**TASK:**
Only lines with the string "Create" should be returned from the data below.

**MATERIAL FOR THIS TASK:**
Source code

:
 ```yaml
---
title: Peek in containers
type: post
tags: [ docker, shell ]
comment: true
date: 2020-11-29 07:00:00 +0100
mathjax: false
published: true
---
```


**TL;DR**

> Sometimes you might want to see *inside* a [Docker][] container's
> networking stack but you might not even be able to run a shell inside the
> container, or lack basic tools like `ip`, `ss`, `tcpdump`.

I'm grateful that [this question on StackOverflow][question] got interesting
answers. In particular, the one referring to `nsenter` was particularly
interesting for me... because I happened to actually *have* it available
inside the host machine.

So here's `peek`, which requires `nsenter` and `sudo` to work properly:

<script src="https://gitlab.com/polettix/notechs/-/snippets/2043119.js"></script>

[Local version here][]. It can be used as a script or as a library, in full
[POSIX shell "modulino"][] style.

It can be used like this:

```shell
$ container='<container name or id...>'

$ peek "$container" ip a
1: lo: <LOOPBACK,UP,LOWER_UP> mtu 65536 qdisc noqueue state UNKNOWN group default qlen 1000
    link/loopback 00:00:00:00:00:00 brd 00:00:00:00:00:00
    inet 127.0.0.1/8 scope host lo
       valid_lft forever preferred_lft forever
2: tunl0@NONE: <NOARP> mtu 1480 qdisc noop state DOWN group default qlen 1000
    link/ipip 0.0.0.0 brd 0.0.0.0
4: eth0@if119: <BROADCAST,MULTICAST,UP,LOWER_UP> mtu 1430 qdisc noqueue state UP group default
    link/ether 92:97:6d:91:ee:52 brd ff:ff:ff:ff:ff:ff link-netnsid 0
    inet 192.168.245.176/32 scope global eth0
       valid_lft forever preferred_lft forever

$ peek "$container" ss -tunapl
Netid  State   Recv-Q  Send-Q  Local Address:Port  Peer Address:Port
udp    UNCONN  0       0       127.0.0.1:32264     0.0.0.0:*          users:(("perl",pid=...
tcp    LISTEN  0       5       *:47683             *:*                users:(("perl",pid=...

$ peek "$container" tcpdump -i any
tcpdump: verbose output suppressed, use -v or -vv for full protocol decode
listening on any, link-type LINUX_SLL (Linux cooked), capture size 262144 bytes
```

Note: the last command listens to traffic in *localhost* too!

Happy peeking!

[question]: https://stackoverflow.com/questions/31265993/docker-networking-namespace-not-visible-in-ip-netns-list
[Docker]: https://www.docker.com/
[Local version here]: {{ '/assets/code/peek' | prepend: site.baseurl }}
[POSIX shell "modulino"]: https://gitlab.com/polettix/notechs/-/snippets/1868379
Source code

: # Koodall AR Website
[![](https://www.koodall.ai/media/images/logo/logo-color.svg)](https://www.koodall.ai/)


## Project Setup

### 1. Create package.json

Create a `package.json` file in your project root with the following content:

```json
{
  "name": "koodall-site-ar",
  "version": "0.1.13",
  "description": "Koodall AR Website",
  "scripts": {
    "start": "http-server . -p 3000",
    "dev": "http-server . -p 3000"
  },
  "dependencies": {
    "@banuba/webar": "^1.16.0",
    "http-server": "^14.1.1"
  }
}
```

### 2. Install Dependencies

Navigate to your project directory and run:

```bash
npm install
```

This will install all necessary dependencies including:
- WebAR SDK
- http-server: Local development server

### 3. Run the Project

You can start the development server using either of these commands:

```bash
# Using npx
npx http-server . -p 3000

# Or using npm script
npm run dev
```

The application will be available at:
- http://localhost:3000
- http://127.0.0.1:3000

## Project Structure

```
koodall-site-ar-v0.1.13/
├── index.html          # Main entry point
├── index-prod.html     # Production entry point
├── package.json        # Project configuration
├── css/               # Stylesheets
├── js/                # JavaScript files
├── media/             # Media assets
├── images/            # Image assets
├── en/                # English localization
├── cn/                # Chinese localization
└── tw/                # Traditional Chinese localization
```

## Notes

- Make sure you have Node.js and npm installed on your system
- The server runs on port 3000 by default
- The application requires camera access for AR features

**WRITTEN REPLY:**
### 1. Create package.json
Create a `package.json` file in your project root with the following content:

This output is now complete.